Because the Beatles are considered a unit of four, this mysterious fifth is immediately subject to reader suspicion and curiosity, the latter emotion compounded by Sir Paul McCartney’s quote headlining the back cover: “If anyone was the fifth Beatle, it was Brian.”

Brian Epstein was the Beatles’ first manager, the young man who felt his destiny was to introduce the world to the nascent band. The Fifth Beatle is primarily Epstein’s biography, but a biography defined by his involvement with the Beatles.

The only backstory one gets of Epstein is a brief flashback paralleling his various past rejections with his early attempts to secure a record deal. Besides that, the graphic novel details only his life in relation to the band and ends with his early death shortly after the release of the album Sgt. Pepper’s Lonely Hearts Club Band.

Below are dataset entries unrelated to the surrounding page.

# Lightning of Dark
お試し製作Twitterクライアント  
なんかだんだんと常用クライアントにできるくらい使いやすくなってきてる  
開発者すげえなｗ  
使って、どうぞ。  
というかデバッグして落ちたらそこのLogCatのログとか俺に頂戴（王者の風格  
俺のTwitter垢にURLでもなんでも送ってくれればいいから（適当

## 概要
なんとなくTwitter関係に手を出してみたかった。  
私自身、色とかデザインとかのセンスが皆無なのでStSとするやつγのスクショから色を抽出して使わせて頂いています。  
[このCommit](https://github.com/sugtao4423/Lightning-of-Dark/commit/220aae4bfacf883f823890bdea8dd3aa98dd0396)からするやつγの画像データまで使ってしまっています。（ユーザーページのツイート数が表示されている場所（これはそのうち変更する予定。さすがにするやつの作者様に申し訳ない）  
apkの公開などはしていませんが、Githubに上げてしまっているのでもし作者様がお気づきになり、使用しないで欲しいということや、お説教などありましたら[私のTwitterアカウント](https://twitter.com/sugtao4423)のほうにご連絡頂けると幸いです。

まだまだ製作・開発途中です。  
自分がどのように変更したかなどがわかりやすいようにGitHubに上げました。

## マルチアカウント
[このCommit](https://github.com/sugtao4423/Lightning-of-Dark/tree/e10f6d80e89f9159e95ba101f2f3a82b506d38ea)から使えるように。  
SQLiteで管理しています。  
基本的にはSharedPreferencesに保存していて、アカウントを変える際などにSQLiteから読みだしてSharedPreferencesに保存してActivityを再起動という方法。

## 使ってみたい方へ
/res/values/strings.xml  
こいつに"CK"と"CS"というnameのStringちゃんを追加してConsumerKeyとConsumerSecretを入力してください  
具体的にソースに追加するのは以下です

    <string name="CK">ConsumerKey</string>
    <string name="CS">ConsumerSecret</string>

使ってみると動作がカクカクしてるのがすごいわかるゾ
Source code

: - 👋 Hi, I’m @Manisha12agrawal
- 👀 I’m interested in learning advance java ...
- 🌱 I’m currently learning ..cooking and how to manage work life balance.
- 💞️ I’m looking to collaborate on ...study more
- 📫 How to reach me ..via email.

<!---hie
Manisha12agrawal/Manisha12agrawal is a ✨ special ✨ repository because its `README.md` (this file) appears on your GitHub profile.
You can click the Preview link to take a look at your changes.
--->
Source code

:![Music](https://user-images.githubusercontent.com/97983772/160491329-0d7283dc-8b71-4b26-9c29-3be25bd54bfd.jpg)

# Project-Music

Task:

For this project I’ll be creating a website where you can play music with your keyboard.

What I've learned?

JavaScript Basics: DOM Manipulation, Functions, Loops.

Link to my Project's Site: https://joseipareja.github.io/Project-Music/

The story balances his professional struggles of elevating an unknown local band into a music phenomenon with his personal struggles. Both make equally compelling reads and results in sharing common themes and symbols, particularly Epstein’s fondness for bullfighting.

The dialogue is snappy and Tiwary manages to give the main characters distinctive voices, a skill not many comic writers are able to pull off. In particular, the band members speak in a charmingly weird and collaborative fashion, as if they were always writing lyrics to their own lives.

The story’s main weakness is the pacing. It has a tendency to feel disjointed because major chunks of time are skipped page by page. Getting the band a record deal, Epstein’s first major challenge, is solved in a short amount of reading. While the entire graphic novel makes sense plot-wise and delivers a satisfactory emotional conclusion for Epstein, the individual sections can feel rushed.

In terms of art, the book is stunningly beautiful. Savannah College of Art and Design alumni Andrew C. Robinson draws most of the novel and takes up colorist duties as well.

Ethereal atmospheres dominate the panels, enhanced with ample use of vivid color; nothing in this book is muted or subtle in colors. Fantasy and dream sequences are drawn with the same style as the real parts of the book, causing that hallucinatory quality to bleed into reality.

However, there is still deliberate care in depicting the characters. Epstein and the Beatles are instantly recognizable but allowed to express themselves in the exaggerated expressions granted comic characters. They are real people drifting amidst vibrant, fantastic settings. In other words, the art is reminiscent of how a Beatles song would look; beautiful characters cloaked in the unreal.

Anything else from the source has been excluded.